▶ [What you should do]
Both the line with "cryptographic checksum, called" and the line with "2. The MAC is" in the records below must appear in the output, along with every line between them, exactly and with nothing added.

##### Raw data #####

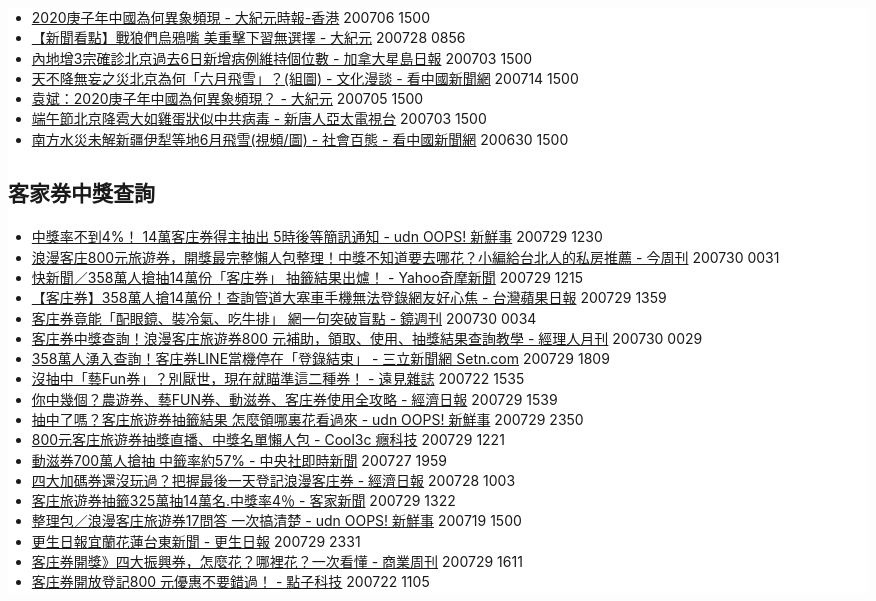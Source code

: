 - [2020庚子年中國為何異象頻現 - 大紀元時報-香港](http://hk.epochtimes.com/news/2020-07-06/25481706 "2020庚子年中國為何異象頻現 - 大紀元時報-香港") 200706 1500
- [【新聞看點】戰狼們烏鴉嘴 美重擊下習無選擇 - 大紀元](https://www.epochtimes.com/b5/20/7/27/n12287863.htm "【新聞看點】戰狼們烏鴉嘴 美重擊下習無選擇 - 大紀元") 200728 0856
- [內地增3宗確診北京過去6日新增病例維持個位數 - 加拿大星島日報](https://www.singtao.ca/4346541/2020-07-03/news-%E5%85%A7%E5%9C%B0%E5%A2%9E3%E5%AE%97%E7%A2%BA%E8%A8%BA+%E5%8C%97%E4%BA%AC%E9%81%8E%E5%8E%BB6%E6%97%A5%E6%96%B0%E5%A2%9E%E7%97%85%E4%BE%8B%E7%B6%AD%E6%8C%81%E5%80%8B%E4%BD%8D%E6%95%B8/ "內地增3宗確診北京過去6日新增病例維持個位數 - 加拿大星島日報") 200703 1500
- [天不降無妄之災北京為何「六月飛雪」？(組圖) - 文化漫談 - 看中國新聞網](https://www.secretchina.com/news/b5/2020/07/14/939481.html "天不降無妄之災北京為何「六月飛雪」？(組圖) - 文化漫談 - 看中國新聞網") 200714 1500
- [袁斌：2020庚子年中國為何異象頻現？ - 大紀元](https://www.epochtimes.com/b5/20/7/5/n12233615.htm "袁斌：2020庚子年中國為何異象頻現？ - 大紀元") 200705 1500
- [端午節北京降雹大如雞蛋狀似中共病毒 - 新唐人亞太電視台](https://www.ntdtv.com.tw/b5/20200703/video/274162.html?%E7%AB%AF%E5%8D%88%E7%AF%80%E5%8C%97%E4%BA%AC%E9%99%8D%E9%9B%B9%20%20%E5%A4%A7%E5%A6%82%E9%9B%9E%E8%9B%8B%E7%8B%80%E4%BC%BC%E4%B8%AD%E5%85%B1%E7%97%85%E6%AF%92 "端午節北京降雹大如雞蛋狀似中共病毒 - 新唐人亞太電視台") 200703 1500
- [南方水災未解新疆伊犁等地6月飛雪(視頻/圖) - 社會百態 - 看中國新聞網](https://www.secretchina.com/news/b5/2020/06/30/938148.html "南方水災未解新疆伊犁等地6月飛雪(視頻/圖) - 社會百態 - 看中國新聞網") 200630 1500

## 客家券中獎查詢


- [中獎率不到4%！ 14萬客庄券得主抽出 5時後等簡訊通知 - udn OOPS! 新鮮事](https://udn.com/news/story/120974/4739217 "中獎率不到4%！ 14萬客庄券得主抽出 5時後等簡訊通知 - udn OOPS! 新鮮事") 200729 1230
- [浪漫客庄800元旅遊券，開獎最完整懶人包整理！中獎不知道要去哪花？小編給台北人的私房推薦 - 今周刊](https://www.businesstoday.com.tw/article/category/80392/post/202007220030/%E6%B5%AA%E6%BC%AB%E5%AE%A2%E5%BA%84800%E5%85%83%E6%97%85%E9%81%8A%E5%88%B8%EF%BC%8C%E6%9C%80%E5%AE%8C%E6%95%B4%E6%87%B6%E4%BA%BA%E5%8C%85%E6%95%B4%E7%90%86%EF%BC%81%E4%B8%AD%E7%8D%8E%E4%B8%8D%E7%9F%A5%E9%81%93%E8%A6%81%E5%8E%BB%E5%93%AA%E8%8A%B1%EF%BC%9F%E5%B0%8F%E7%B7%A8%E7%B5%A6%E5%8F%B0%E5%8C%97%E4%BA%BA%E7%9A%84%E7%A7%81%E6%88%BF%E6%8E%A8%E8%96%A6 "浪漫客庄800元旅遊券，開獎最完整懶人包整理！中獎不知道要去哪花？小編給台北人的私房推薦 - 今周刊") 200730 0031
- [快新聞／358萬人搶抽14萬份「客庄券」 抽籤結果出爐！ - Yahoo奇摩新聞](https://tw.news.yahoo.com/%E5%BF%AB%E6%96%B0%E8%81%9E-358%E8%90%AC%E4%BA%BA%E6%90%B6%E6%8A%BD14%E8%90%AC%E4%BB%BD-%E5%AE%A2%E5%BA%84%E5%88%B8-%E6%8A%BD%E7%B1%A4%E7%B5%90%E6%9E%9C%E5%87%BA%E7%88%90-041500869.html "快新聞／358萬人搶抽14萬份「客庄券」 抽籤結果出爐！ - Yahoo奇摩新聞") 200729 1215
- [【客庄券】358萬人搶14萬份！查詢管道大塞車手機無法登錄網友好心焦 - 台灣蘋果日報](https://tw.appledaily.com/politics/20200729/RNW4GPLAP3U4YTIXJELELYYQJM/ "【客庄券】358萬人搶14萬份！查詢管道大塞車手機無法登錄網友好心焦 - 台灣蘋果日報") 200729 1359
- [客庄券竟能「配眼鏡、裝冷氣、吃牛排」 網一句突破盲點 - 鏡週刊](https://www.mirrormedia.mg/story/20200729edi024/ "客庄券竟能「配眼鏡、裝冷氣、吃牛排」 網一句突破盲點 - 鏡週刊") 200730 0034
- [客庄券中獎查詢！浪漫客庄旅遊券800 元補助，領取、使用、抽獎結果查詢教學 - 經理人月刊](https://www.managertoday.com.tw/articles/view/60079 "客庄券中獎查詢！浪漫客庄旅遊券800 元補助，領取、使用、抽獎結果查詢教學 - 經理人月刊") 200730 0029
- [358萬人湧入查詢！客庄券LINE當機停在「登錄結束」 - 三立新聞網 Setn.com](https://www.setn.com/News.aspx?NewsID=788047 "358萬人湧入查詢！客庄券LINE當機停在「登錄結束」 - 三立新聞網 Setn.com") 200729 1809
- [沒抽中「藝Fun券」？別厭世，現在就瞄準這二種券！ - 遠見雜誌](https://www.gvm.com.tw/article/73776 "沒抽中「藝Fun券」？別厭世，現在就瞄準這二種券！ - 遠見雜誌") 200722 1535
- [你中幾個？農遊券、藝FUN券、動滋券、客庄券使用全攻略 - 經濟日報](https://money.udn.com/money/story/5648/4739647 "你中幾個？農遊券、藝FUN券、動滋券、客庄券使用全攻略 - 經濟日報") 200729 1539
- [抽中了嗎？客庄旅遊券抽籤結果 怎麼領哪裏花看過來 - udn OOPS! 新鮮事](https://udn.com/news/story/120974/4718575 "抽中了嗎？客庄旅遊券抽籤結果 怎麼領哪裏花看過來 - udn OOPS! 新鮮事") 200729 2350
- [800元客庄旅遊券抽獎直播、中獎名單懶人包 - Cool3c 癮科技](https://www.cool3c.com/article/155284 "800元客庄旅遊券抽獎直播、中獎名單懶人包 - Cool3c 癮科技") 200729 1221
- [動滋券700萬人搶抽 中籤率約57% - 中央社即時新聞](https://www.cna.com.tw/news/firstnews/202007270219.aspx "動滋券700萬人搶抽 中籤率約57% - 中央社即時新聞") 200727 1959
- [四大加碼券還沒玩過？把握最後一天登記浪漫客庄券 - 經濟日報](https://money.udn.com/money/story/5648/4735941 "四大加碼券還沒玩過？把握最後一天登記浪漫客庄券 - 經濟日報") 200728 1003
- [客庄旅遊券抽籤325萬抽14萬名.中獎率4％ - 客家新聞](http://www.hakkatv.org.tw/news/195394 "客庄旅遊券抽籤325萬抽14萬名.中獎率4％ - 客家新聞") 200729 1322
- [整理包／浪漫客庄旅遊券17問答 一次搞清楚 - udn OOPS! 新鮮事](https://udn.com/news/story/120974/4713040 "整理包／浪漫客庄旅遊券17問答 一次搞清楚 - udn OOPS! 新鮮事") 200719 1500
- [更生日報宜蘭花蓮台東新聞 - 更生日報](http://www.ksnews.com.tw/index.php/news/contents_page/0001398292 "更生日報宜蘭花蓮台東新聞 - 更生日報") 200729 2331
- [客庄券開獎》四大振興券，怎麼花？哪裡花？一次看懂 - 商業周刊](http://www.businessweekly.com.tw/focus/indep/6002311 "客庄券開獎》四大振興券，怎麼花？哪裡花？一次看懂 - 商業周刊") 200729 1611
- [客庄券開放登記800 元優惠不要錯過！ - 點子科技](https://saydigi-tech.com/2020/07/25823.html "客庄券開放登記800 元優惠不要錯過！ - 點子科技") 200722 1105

#####
##### Raw data #####

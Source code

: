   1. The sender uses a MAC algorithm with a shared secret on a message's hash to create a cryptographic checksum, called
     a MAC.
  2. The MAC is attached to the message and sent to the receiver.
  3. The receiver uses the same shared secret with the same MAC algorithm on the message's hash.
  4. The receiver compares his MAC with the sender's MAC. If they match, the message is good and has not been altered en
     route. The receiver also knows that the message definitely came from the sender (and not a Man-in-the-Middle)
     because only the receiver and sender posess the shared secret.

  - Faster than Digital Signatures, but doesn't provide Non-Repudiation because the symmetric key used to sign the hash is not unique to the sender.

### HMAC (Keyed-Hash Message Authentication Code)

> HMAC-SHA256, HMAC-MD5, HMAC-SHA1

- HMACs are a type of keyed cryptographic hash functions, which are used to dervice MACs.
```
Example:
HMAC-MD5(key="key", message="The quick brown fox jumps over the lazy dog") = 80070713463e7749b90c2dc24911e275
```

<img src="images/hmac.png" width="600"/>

#####

▶ [Answer box]
:   1. The sender uses a MAC algorithm with a shared secret on a message's hash to create a cryptographic checksum, called
     a MAC.
  2. The MAC is attached to the message and sent to the receiver.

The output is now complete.